Reply only with how many lines below contain "Pengelolaan".

Collected data
--------------------------------

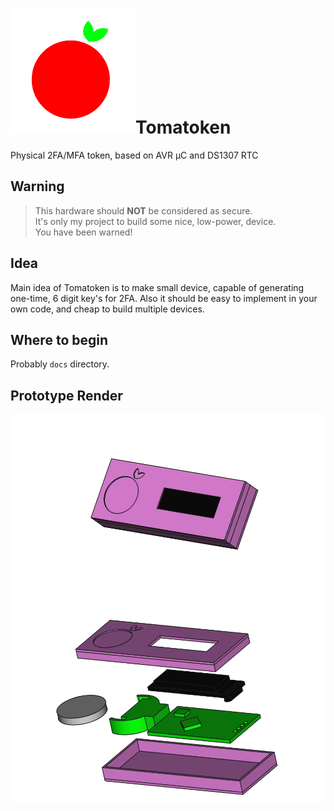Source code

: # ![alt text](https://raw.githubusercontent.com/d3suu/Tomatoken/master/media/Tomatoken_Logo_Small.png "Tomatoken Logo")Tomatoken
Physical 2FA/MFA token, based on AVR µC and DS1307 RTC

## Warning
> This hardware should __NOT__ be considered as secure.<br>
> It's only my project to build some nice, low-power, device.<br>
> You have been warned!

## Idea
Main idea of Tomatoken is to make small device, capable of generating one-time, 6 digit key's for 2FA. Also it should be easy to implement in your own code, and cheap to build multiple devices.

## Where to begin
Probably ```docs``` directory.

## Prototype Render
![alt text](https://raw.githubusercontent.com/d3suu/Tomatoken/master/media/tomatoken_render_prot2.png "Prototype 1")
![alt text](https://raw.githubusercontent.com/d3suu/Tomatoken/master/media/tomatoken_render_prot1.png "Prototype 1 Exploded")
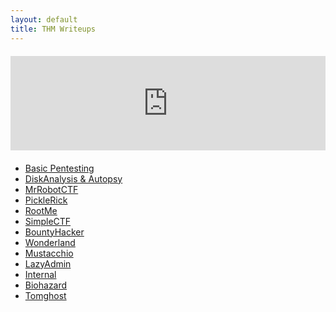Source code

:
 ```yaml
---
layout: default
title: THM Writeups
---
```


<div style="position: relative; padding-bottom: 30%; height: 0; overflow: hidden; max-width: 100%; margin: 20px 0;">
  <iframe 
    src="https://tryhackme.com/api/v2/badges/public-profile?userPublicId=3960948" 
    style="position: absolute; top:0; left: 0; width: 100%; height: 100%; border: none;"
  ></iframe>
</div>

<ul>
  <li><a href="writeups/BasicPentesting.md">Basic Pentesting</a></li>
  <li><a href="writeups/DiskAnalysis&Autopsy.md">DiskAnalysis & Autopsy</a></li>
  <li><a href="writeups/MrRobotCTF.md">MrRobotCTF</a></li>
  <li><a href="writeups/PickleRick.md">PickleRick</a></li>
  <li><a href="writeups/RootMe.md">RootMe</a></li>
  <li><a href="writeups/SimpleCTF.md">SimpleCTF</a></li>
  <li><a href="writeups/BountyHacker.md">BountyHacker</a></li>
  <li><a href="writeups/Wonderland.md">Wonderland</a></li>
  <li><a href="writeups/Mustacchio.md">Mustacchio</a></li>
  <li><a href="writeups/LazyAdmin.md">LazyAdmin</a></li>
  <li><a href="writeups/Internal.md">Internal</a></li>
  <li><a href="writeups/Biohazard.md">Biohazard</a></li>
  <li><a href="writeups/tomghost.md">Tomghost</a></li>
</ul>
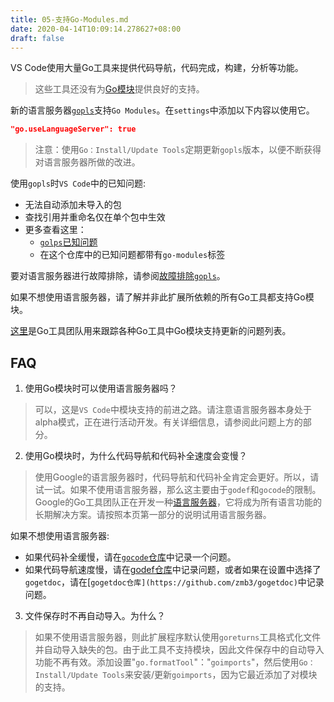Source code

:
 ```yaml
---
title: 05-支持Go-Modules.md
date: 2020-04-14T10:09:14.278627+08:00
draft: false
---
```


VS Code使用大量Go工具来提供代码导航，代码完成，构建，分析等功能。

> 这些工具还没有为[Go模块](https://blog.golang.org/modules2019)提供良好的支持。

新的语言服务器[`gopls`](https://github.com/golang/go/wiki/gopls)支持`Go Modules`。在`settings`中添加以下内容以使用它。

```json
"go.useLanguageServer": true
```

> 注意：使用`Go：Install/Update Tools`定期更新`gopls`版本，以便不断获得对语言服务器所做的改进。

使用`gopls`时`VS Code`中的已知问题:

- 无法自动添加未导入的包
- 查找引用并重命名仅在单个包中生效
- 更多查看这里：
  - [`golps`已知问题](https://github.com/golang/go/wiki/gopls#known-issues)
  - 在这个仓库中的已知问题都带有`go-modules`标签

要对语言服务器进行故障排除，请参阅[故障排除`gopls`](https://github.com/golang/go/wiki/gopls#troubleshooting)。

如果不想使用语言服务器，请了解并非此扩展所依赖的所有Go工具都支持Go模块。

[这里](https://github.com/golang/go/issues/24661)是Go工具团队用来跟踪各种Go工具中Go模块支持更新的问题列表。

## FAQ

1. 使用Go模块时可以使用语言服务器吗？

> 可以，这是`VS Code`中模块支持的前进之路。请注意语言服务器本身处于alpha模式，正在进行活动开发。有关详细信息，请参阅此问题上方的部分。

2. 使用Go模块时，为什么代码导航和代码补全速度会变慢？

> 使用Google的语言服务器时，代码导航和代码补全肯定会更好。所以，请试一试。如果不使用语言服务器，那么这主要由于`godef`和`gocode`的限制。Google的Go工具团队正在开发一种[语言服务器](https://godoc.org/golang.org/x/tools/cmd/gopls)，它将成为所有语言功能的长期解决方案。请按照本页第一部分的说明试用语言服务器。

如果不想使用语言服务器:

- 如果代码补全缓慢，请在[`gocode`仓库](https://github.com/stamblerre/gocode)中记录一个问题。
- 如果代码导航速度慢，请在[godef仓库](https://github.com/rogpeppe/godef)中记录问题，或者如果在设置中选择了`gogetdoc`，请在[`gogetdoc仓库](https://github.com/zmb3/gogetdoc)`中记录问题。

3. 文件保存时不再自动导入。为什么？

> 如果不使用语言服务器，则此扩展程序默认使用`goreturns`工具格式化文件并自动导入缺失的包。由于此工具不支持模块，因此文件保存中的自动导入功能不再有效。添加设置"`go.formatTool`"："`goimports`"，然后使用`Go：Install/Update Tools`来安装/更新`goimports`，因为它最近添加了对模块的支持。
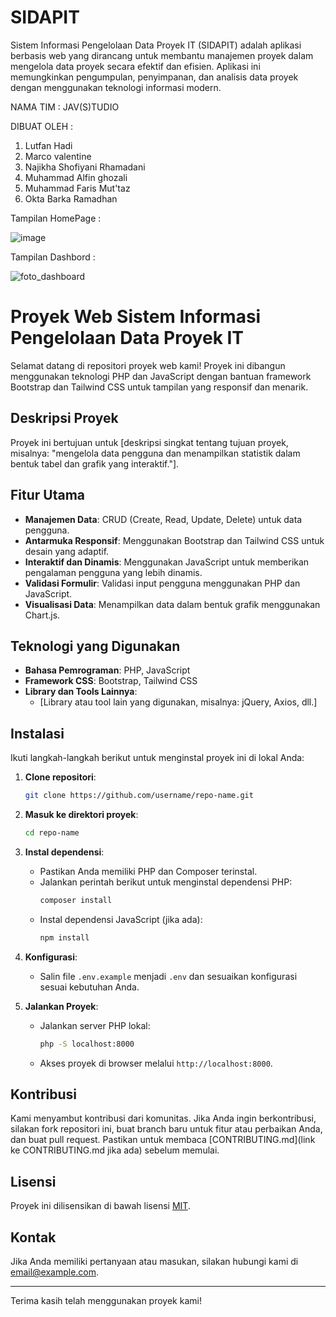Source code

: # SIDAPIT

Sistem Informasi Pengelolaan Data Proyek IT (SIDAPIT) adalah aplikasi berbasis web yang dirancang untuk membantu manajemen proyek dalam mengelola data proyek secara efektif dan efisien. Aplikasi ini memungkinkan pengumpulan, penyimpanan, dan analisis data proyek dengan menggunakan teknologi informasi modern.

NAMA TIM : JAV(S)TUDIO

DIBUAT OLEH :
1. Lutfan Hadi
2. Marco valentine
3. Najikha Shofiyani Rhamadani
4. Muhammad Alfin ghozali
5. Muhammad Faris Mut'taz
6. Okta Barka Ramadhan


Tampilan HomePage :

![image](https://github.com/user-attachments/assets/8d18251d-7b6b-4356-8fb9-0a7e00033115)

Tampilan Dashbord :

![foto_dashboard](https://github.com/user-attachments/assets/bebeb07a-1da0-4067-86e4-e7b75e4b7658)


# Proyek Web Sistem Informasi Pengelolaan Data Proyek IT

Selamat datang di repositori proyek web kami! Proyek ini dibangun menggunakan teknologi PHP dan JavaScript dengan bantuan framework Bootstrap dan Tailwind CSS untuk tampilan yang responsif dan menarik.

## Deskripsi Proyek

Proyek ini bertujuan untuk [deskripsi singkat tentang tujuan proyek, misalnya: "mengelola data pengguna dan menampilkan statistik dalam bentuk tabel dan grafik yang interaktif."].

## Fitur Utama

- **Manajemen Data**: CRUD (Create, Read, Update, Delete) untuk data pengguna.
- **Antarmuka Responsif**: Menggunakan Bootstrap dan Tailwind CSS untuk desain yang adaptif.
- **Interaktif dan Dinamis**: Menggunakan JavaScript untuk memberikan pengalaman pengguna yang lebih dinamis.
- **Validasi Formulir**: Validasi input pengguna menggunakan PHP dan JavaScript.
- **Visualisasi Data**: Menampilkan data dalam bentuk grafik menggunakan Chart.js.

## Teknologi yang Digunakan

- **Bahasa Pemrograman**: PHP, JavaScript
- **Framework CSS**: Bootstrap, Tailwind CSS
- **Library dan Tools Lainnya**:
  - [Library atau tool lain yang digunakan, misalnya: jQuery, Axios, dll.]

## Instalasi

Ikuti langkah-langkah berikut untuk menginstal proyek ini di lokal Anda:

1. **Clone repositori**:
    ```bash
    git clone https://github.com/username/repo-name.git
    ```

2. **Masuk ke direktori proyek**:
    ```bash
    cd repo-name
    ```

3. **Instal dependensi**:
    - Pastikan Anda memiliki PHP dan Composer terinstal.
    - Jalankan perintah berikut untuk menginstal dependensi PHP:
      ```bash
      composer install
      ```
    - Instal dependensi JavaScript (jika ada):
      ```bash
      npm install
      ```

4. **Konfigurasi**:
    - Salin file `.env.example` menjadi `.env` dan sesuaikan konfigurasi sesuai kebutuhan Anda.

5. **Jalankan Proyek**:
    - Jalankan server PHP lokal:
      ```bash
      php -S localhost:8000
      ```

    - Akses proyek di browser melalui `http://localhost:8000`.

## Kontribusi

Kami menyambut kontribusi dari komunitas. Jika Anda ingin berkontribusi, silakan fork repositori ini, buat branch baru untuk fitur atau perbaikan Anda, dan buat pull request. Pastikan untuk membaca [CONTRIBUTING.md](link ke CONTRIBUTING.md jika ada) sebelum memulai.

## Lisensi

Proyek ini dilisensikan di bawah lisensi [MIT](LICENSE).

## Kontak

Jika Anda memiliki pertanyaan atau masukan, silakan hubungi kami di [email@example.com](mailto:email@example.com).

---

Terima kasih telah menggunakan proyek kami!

--------------------------------

__Exercise response__
2